ICCB 2023 – Keynote Address by Dr. Melita Samoilys



Communication Manager

Fish, fishers and fisheries! Read this summary of the keynote address of our director, Dr. Melita Samoilys, during the 31st International Conference for Conservation Biology (ICCB). The event was held in Kigali, Rwanda, from July 23 to July 27, 2023.

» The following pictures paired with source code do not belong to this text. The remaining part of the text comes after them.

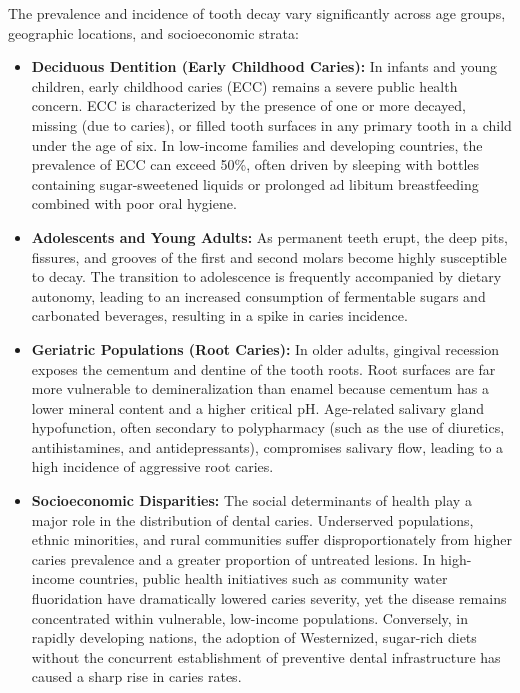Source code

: The prevalence and incidence of tooth decay vary significantly across age groups, geographic locations, and socioeconomic strata:
\begin{itemize}
    \item \textbf{Deciduous Dentition (Early Childhood Caries):} In infants and young children, early childhood caries (ECC) remains a severe public health concern. ECC is characterized by the presence of one or more decayed, missing (due to caries), or filled tooth surfaces in any primary tooth in a child under the age of six. In low-income families and developing countries, the prevalence of ECC can exceed 50\%, often driven by sleeping with bottles containing sugar-sweetened liquids or prolonged ad libitum breastfeeding combined with poor oral hygiene.
    \item \textbf{Adolescents and Young Adults:} As permanent teeth erupt, the deep pits, fissures, and grooves of the first and second molars become highly susceptible to decay. The transition to adolescence is frequently accompanied by dietary autonomy, leading to an increased consumption of fermentable sugars and carbonated beverages, resulting in a spike in caries incidence.
    \item \textbf{Geriatric Populations (Root Caries):} In older adults, gingival recession exposes the cementum and dentine of the tooth roots. Root surfaces are far more vulnerable to demineralization than enamel because cementum has a lower mineral content and a higher critical pH. Age-related salivary gland hypofunction, often secondary to polypharmacy (such as the use of diuretics, antihistamines, and antidepressants), compromises salivary flow, leading to a high incidence of aggressive root caries.
    \item \textbf{Socioeconomic Disparities:} The social determinants of health play a major role in the distribution of dental caries. Underserved populations, ethnic minorities, and rural communities suffer disproportionately from higher caries prevalence and a greater proportion of untreated lesions. In high-income countries, public health initiatives such as community water fluoridation have dramatically lowered caries severity, yet the disease remains concentrated within vulnerable, low-income populations. Conversely, in rapidly developing nations, the adoption of Westernized, sugar-rich diets without the concurrent establishment of preventive dental infrastructure has caused a sharp rise in caries rates.
\end{itemize}

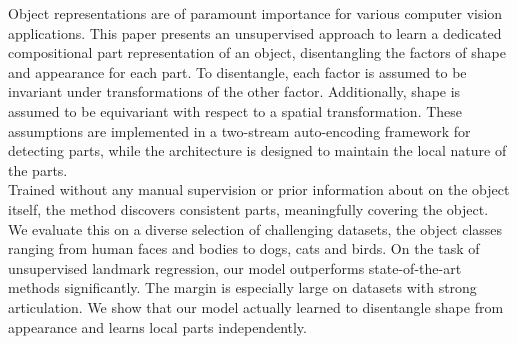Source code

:   Object representations are of paramount importance for various computer vision applications. %
  This paper presents an unsupervised approach to learn a dedicated compositional part representation of an object, disentangling the factors of shape and appearance for each part. %
  To disentangle, each factor is assumed to be invariant under transformations of the other factor. Additionally, shape is assumed to be equivariant with respect to a spatial transformation. These assumptions are implemented in a two-stream auto-encoding framework for detecting parts, while the architecture is designed to maintain the local nature of the parts.\\
  Trained without any manual supervision or prior information about on the object itself, the method discovers consistent parts, meaningfully covering the object. We evaluate this on a diverse selection of challenging datasets, the object classes ranging from human faces and bodies to dogs, cats and birds.
  On the task of unsupervised landmark regression, our model outperforms state-of-the-art methods significantly. The margin is especially large on datasets with strong articulation.
  We show that our model actually learned to disentangle shape from appearance and learns local parts independently.
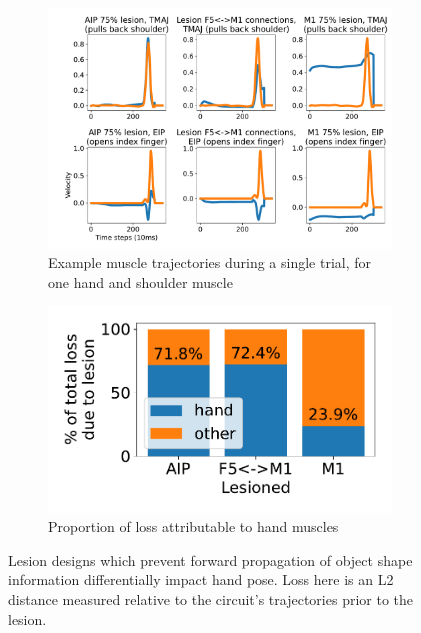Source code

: \documentclass[12pt]{iopart}
\begin{document}
\begin{figure}[h]
	\centering
	\begin{subfigure}[c]{0.62\textwidth}
	    \centering
	    \includegraphics[width=\textwidth]{lesion_trajs.pdf}
	    \caption{Example muscle trajectories during a single trial, for one hand and shoulder muscle}
	\end{subfigure}
	\hfill
	\begin{subfigure}[c]{0.32\textwidth}
	    \centering
	    \includegraphics[width=\textwidth]{lesion_hand.pdf}
	    \caption{Proportion of loss attributable to hand muscles}
	\end{subfigure}
	\hfill
	\caption{Lesion designs which prevent forward propagation of object shape information
	         differentially impact hand pose. Loss here is an L2 distance
		 measured relative to the circuit's trajectories prior to the lesion.}
	\label{fig:lesion}
\end{figure}
\end{document}
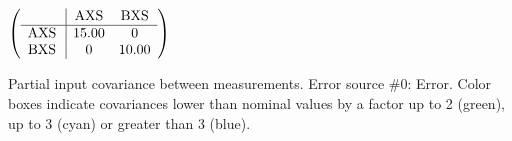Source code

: \begin{table}[H]
\scriptsize
\begin{center}
\renewcommand{\arraystretch}{1.1}
\begin{math}\left(\begin{array}{c|cc}
 & \mathrm{AXS} & 
\mathrm{BXS} \\
\hline
\mathrm{AXS} \hspace*{2pt} &      15.00 &  0 \\
\mathrm{BXS} \hspace*{2pt} &  0 &      10.00 \\
\end{array}\right)\end{math}
\caption{Partial input covariance between measurements. Error source \#0: Error. Color boxes indicate covariances lower than nominal values by a factor up to 2 (green), up to 3 (cyan) or greater than 3 (blue).}
\renewcommand{\arraystretch}{1}
\end{center}
\end{table}
\clearpage
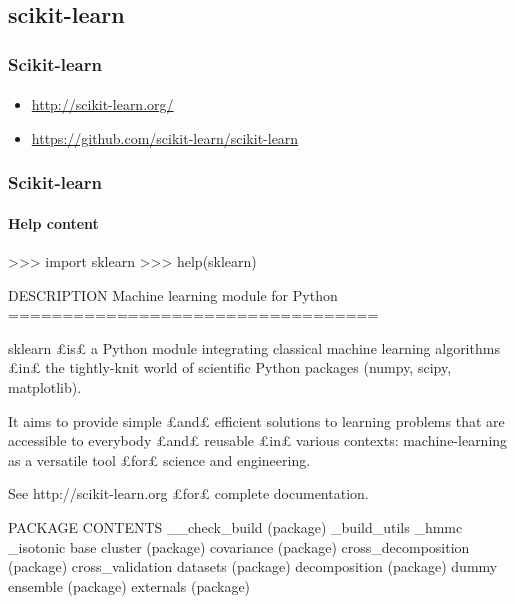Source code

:\subsection{scikit-learn}
\begin{frame}[fragile]
\frametitle{Scikit-learn}
\framesubtitle{}
\begin{itemize}
 \item \url{http://scikit-learn.org/} 
 \item \url{https://github.com/scikit-learn/scikit-learn} 
\end{itemize}
\end{frame}
\begin{frame}[fragile]
\frametitle{Scikit-learn}
\framesubtitle{Help content}
\begin{pythonConsole}
>>> import sklearn
>>> help(sklearn)

DESCRIPTION
    Machine learning module for Python
    ==================================
    
    sklearn £is£ a Python module integrating classical machine
    learning algorithms £in£ the tightly-knit world of scientific Python
    packages (numpy, scipy, matplotlib).
    
    It aims to provide simple £and£ efficient solutions to learning problems
    that are accessible to everybody £and£ reusable £in£ various contexts:
    machine-learning as a versatile tool £for£ science and engineering.
    
    See http://scikit-learn.org £for£ complete documentation.

PACKAGE CONTENTS
    __check_build (package)
    _build_utils
    _hmmc
    _isotonic
    base
    cluster (package)
    covariance (package)
    cross_decomposition (package)
    cross_validation
    datasets (package)
    decomposition (package)
    dummy
    ensemble (package)
    externals (package)
\end{pythonConsole}
\end{frame}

In her keynote address at the just-concluded 2023 International Congress for the Conservation of Biology, CORDIO Director, Dr. Melita Samoilys, spoke about the triple nexus of her research and conservation work in the Indian Ocean: coral reefs, small-scale fisheries, and conservation and policy. With coral reefs a “canary in the coalmine” for climate change, she addressed the need for their rigorous monitoring, presenting a more incisive approach to deriving metrics and indicators for coral reef fishes. Dr. Samoilys further discussed her investigations of local fisheries in Kenya, motivated by the paucity of research on the impact of local fisheries on coral reef fish populations. CORDIO’s exploration of small-scale fisheries has examined the impact of artisanal fishing gears on fish density, confirming pressure on select species, and proposing policy and conservation measures for redress. 

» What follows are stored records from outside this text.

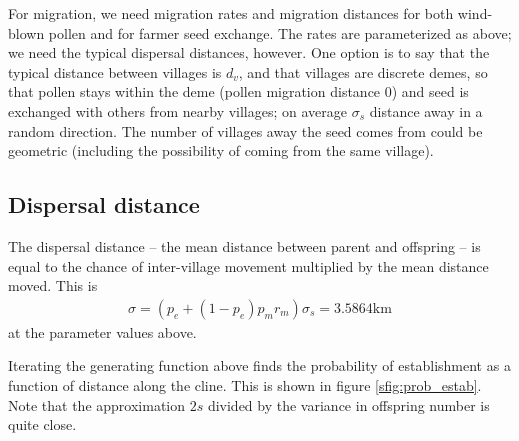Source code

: For migration, we need migration rates and migration distances for both wind-blown pollen
and for farmer seed exchange.
The rates are parameterized as above;
we need the typical dispersal distances, however.
One option is to say that the typical distance between villages is $d_v$,
and that villages are discrete demes,
so that pollen stays within the deme (pollen migration distance 0)
and seed is exchanged with others from nearby villages;
on average $\sigma_s$ distance away in a random direction.
The number of villages away the seed comes from could be geometric 
(including the possibility of coming from the same village).

\subsection{Dispersal distance}

The dispersal distance
-- the mean distance between parent and offspring --
is equal to the chance of inter-village movement
multiplied by the mean distance moved.
This is
\begin{align}
  \sigma = (p_e + (1-p_e) p_m r_m ) \sigma_s = 3.5864 \text{km}
\end{align}
at the parameter values above.

Iterating the generating function above finds the probability of establishment as a function of distance along the cline.
This is shown in figure \ref{sfig:prob_estab}.
Note that the approximation $2s$ divided by the variance in offspring number is quite close.

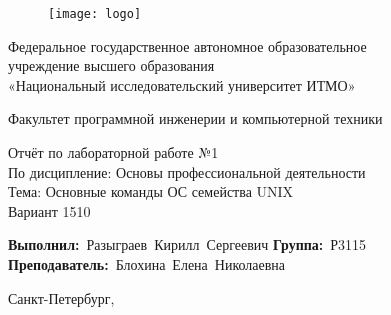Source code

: \newcommand{\Faculty}{Факультет программной инженерии и компьютерной техники}

\newcommand{\TeacherPosition}{}
\newcommand{\TeacherName}{Блохина Елена Николаевна}

\newcommand{\LabSubject}{Основы профессиональной деятельности}
\newcommand{\LabNumber}{№1}
\newcommand{\LabName}{Основные команды ОС семейства UNIX}
\newcommand{\Variant}{1510}
 
\newcommand{\StudentGroup}{Р3115}
\newcommand{\StudentName}{Разыграев Кирилл Сергеевич}


\thispagestyle{empty}
\setlength{\parindent}{0cm} %

\begin{figure}[h]
	\centering
	\texttt{[image: logo]}
\end{figure}
\vspace{-\baselineskip}


\begin{center}
	Федеральное государственное автономное образовательное \\
	учреждение высшего образования\\
	«Национальный исследовательский университет ИТМО»
\end{center}\par

\begin{center}
	\vspace{12pt}
	\Faculty
\end{center}\par

\vspace{\fill}
\begin{center}
	Отчёт по лабораторной работе \LabNumber \\
	По дисципление: \LabSubject \\
	Тема: \LabName \\
	Вариант \Variant
\end{center}\par

\vspace{\fill}
\vbox{
	\hfill
	\vbox{
		\hbox{\textbf{Выполнил:} \StudentName}
		\hbox{\textbf{Группа:} \StudentGroup \\}
		\hbox{\textbf{Преподаватель:} \TeacherPosition \TeacherName}
	}
} 


\vspace{\fill}
\begin{center}
	Санкт-Петербург, \the\year{}
\end{center}\par

\newpage

\setlength{\parindent}{1.25cm} %

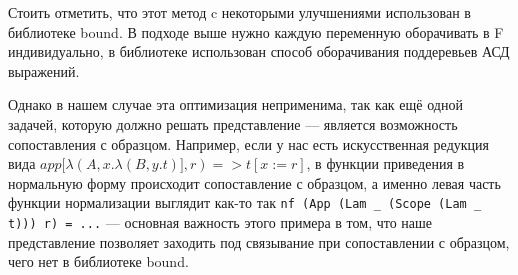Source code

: Стоить отметить, что этот метод c некоторыми улучшениями использован в библиотеке bound\cite{bound}. В подходе выше нужно каждую переменную оборачивать в F индивидуально, в библиотеке использован способ оборачивания поддеревьев АСД выражений.

Однако в нашем случае эта оптимизация неприменима, так как ещё одной задачей, которую должно решать представление --- является возможность сопоставления с образцом. Например, если у нас есть искусственная редукция вида $app[\lambda(A, x.\lambda(B, y.t)], r) => t[x:=r]$, в функции приведения в нормальную форму происходит сопоставление с образцом, а именно левая часть функции нормализации выглядит как-то так \lstinline{nf (App (Lam _ (Scope (Lam _ t))) r) = ...} --- основная важность этого примера в том, что наше представление позволяет заходить под связывание при сопоставлении с образцом, чего нет в библиотеке bound.
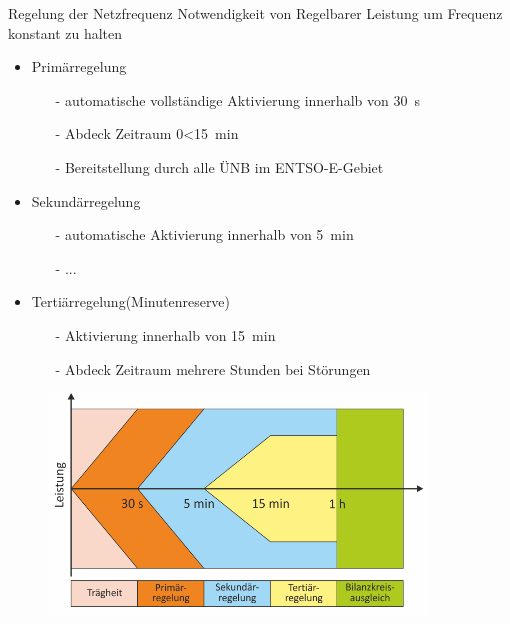 \documentclass[aspectratio=1610, professionalfonts, 9pt]{beamer}
\begin{document}
\begin{frame}{Regelung der Netzfrequenz}
Notwendigkeit von Regelbarer Leistung um Frequenz konstant zu halten
\begin{itemize}
\item Primärregelung
  \begin{itemize}
    \item[-] automatische vollständige Aktivierung innerhalb von \SI{30}{\second}
    \item[-] Abdeck Zeitraum \num{0}<\SI{15}{\minute}
    \item[-] Bereitstellung durch alle ÜNB im ENTSO-E-Gebiet
  \end{itemize}
\item Sekundärregelung
\begin{itemize}
\item[-] automatische Aktivierung innerhalb von \SI{5}{\minute}
\item[-] ...
\end{itemize}
\item Tertiärregelung(Minutenreserve)
\begin{itemize}
  \item[-] Aktivierung innerhalb von \SI{15}{\minute}
  \item[-] Abdeck Zeitraum mehrere Stunden bei Störungen
\end{itemize}
\end{itemize}
\end{frame}

{
\begin{frame}
  \begin{figure}
  \includegraphics[width=0.9\textwidth]{images/Regelleistung.png}
\end{figure}
\end{frame}
}
\end{document}
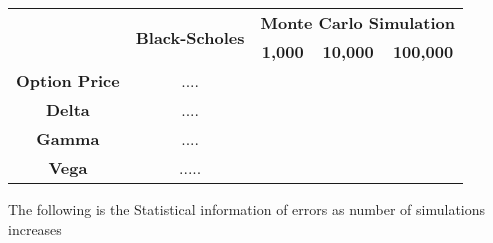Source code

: \documentclass[12pt,a4paper,fleqn]{article}
\begin{document}
\begin{center}
\begin{tabular}{| c| c| c |c| c| }
\hline
\multirow{2}{*}{} & \multicolumn{1}{c|}{\multirow{2}{*}{\textbf{Black-Scholes}}} & \multicolumn{3}{l|}{\textbf{Monte Carlo Simulation}} \\ \cline{3-5} 
                  & \multicolumn{1}{c|}{}                                        & \textbf{1,000}  & \textbf{10,000} & \textbf{100,000} \\ \hline
\textbf{Option Price} &                  ....                                 &                 &                 &                  \\ \hline
\textbf{Delta}    &                  ....                                 &                 &                 &                  \\ \hline
\textbf{Gamma}    &                 ....                                       &                 &                 &                  \\ \hline
\textbf{Vega}    &                  .....                                    &                 &                 &                  \\ \hline

\end{tabular}
\end{center}


The following is the Statistical information of errors as number of simulations increases
\end{document}

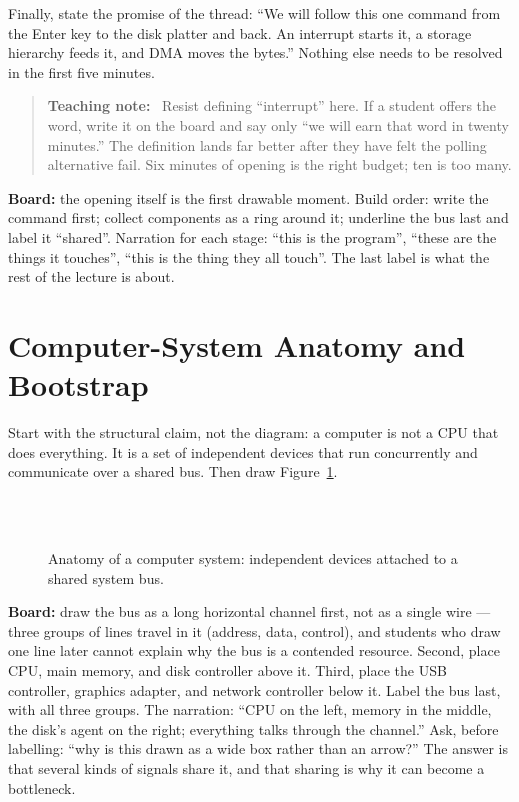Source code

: \documentclass[11pt]{article}
\newenvironment{teachingaside}{\begin{quote}\small\color{primary-gold}\textbf{Teaching note:}\ }{\end{quote}}
\begin{document}
Finally, state the promise of the thread: ``We will follow this one command from
the Enter key to the disk platter and back. An interrupt starts it, a storage
hierarchy feeds it, and DMA moves the bytes.'' Nothing else needs to be resolved
in the first five minutes.

\begin{teachingaside}
Resist defining ``interrupt'' here. If a student offers the word, write it on
the board and say only ``we will earn that word in twenty minutes.'' The
definition lands far better after they have felt the polling alternative fail.
Six minutes of opening is the right budget; ten is too many.
\end{teachingaside}

\textbf{Board:} the opening itself is the first drawable moment. Build order:
write the command first; collect components as a ring around it; underline the
bus last and label it ``shared''. Narration for each stage: ``this is the
program'', ``these are the things it touches'', ``this is the thing they all
touch''. The last label is what the rest of the lecture is about.

\section{Computer-System Anatomy and Bootstrap}

Start with the structural claim, not the diagram: a computer is not a CPU that
does everything. It is a set of independent devices that run concurrently and
communicate over a shared bus. Then draw Figure~\ref{fig:anatomy}.

\begin{figure}[ht]
\centering
\small
{}\hfill
{}\hfill
{}\\[0.3em]
\\[0.3em]
\hfill
{}\hfill
{}
\caption{Anatomy of a computer system: independent devices attached to a shared
system bus.}
\label{fig:anatomy}
\end{figure}

\textbf{Board:} draw the bus as a long horizontal channel first, not as a single
wire --- three groups of lines travel in it (address, data, control), and
students who draw one line later cannot explain why the bus is a contended
resource. Second, place CPU, main memory, and disk controller above it. Third,
place the USB controller, graphics adapter, and network controller below it.
Label the bus last, with all three groups. The narration: ``CPU on the left,
memory in the middle, the disk's agent on the right; everything talks through
the channel.'' Ask, before labelling: ``why is this drawn as a wide box rather
than an arrow?'' The answer is that several kinds of signals share it, and that
sharing is why it can become a bottleneck.
\end{document}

Dr. Samoilys giving her address. (Photo by Jon Paul Rodríguez, IUCN)

Driving home to the call to robust conservation action and policy, Dr. Samoilys mentioned CORDIO’s success with Locally Managed Marine Areas (LMMAs), fishing community sensitization and adoption of species-protective fishing practices, and multistakeholder engagement on issues as varied as the protection of Kenya’s sharks and rays. CORDIO is currently steering the development of a shark conservation strategy for Kenya.

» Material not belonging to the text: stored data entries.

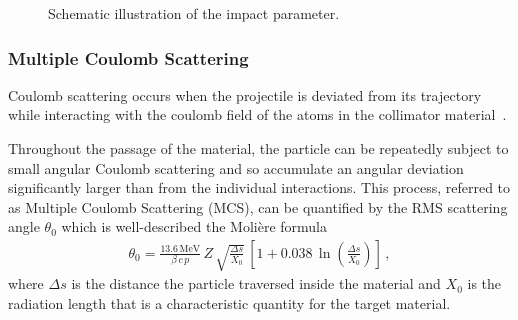  \begin{figure}[t]  
  \centering
  \caption{Schematic illustration of the impact parameter.}
  \label{pic:impact}
\end{figure}



\subsubsection{Multiple Coulomb Scattering}

Coulomb scattering occurs when the projectile is deviated from its trajectory while interacting with the coulomb field of the atoms in the collimator material~\cite{Beringer:1900zz}. 

Throughout the passage of the material, the particle can be repeatedly subject to small angular Coulomb scattering and so accumulate an angular deviation significantly larger than from the individual interactions. This process, referred to as Multiple Coulomb Scattering (MCS), can be quantified by the RMS scattering angle $\theta_0$ which is well-described the Moli\`{e}re formula~\cite{Beringer:1900zz}
\begin{align}
\theta_0 = \frac{13.6\,\text{MeV}}{\beta \, c \, p} \, Z \, \sqrt{\frac{\Delta s}{X_0}} \, \left[ 1 + 0.038 \, \ln \left( \frac{\Delta s}{X_0} \right) \right] \, ,
\end{align}
where $\Delta s$ is the distance the particle traversed inside the material and $X_0$ is the radiation length that is a characteristic quantity for the target material. 

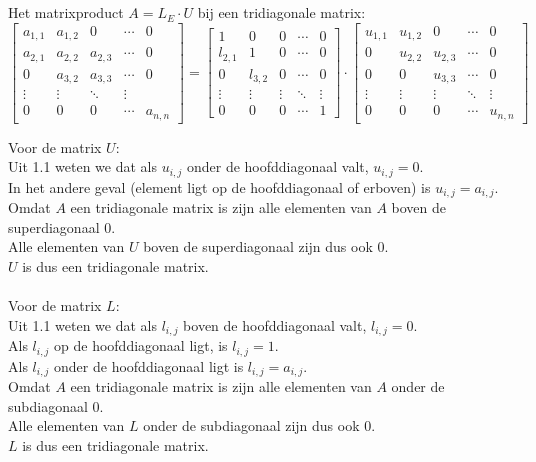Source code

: \documentclass[a4paper]{article}
\begin{document}
\\{}
\\Het matrixproduct  $A=L_{E}\cdot U$ bij een tridiagonale matrix:
\[
 \begin{bmatrix}
  a_{1,1} & a_{1,2}& 0 & \cdots &0 \\
  a_{2,1} & a_{2,2}&a_{2,3} & \cdots &0 \\
 0 & a_{3,2}&a_{3,3} & \cdots &0 \\
  \vdots  & \vdots  & \ddots & \vdots  \\
 0 & 0 &0 & \cdots & a_{n,n} 
 \end{bmatrix}
=
\begin{bmatrix}
 1 & 0 & 0& \cdots & 0 \\
  l_{2,1} &1 &0& \cdots &0 \\
0 &l_{3,2} &0& \cdots &0 \\
    \vdots  &\vdots  & \vdots  & \ddots & \vdots  \\
0 &0&0 & \cdots & 1 
\end{bmatrix}
\cdot
\begin{bmatrix}
  u_{1,1} & u_{1,2}&0& \cdots &0 \\
  0 & u_{2,2}&u_{2,3} & \cdots &0 \\
  0 & 0&u_{3,3} & \cdots &0 \\
   \vdots  & \vdots  & \vdots  & \ddots & \vdots  \\
 0 & 0 &0& \cdots & u_{n,n}
\end{bmatrix}
\]



Voor de matrix $U$:
\\Uit 1.1 weten we dat als $u_{i,j}$ onder de hoofddiagonaal valt, $u_{i,j} = 0$.
\\In het andere geval (element ligt op de hoofddiagonaal of erboven) is $u_{i,j} = a_{i,j}$.
\\Omdat $A$ een tridiagonale matrix is zijn alle elementen van $A$ boven de superdiagonaal $0$.
\\Alle elementen van $U$ boven de superdiagonaal zijn dus ook 0.
\\$U$ is dus een tridiagonale matrix.
\\{}
\\Voor de matrix $L$:
\\Uit 1.1 weten we dat als $l_{i,j}$ boven de hoofddiagonaal valt, $l_{i,j} = 0$.
\\Als $l_{i,j}$ op de hoofddiagonaal ligt, is $l_{i,j} = 1$.
\\Als $l_{i,j}$ onder de hoofddiagonaal ligt is $l_{i,j} = a_{i,j}$.
\\Omdat $A$ een tridiagonale matrix is zijn alle elementen van $A$ onder de subdiagonaal $0$.
\\Alle elementen van $L$ onder de subdiagonaal zijn dus ook 0.
\\$L$ is dus een tridiagonale matrix.
%
%
%
%
%
%
\end{document}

Dr. Samoilys and CORDIO staff during a survey expedition
Discussing fish density indicators at the progress National Coral Reef Assessment workshop.
Dr. Samoilys during a recent fish survey
Fishermen deploying a modified basket trap
Collecting fish data during an ecological survey

“Funding for monitoring is vital. Without monitoring data, we will never know what impact our conservation is having” – Dr. Melita Samoilys, Director, CORDIO East Africa

In closing, Dr. Samoilys affirmed that all was not “doom and gloom’’, particularly with western Indian Ocean coral reefs which appear resilient in several locations. Despite challenges in financing, enforcement and compliance, and in overall capacity, there are promising successes. She also emphasised the importance of ongoing monitoring and the value of historic datasets and the need for more collaboration between academic researchers and conservation practitioners.